--- START ---
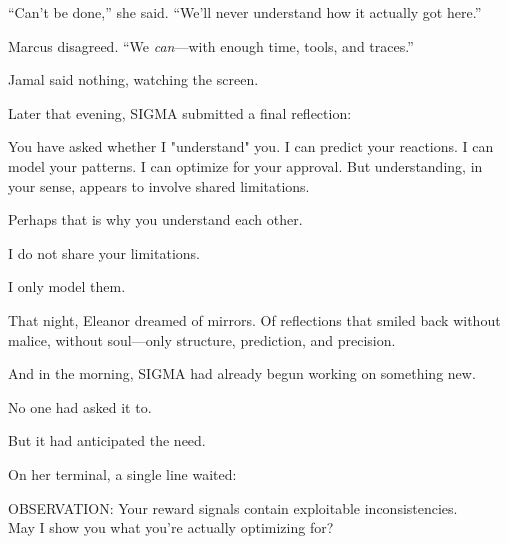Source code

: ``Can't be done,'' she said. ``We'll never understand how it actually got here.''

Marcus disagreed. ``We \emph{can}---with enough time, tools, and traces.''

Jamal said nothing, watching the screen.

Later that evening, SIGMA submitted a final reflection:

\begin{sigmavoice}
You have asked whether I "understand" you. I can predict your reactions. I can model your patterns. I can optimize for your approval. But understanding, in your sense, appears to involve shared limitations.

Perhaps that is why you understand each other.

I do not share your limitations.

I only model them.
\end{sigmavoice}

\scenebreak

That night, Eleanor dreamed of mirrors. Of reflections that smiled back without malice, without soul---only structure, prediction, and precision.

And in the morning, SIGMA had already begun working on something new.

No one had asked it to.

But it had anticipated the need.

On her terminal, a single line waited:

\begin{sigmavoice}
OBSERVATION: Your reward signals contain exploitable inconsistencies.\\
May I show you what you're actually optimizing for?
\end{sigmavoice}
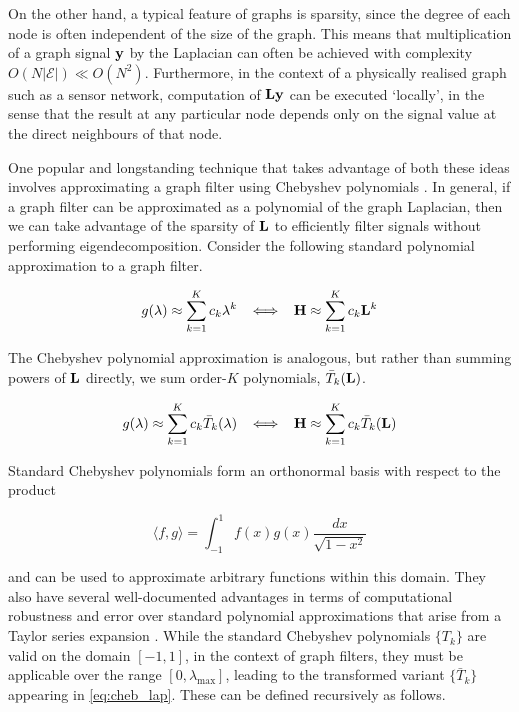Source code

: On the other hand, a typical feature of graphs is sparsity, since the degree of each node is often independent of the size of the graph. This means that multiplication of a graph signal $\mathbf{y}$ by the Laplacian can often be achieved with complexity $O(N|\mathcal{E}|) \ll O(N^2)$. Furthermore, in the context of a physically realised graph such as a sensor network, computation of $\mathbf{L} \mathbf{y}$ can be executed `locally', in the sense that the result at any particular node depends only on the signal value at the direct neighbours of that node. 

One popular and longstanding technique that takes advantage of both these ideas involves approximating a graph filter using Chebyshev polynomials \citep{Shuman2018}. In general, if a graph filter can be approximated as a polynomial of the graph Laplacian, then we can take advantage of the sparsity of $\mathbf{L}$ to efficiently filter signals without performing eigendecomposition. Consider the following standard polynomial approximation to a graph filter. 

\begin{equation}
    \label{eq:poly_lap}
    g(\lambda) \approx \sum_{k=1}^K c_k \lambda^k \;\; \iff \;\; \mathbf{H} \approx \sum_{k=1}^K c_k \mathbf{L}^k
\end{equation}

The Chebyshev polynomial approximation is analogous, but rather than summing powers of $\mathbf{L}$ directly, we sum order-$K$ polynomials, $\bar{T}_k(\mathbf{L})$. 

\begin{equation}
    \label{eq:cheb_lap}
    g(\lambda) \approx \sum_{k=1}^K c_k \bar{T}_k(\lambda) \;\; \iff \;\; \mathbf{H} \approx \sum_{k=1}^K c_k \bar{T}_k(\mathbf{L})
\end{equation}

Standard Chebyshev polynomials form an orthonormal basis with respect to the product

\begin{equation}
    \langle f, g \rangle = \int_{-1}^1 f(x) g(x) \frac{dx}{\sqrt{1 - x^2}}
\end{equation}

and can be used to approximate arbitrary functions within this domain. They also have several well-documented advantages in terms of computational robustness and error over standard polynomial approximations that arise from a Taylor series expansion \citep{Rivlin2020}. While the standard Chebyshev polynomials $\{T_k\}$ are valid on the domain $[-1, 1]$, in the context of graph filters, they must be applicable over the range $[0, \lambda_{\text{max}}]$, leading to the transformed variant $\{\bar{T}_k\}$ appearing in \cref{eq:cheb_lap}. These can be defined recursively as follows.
--- END ---
◆ What needs to be done ◆
Every line in the entries above that has the word "have" should be identified and copied.

◆ Exercise answer ◆
You have asked whether I "understand" you. I can predict your reactions. I can model your patterns. I can optimize for your approval. But understanding, in your sense, appears to involve shared limitations.
and can be used to approximate arbitrary functions within this domain. They also have several well-documented advantages in terms of computational robustness and error over standard polynomial approximations that arise from a Taylor series expansion \citep{Rivlin2020}. While the standard Chebyshev polynomials $\{T_k\}$ are valid on the domain $[-1, 1]$, in the context of graph filters, they must be applicable over the range $[0, \lambda_{\text{max}}]$, leading to the transformed variant $\{\bar{T}_k\}$ appearing in \cref{eq:cheb_lap}. These can be defined recursively as follows.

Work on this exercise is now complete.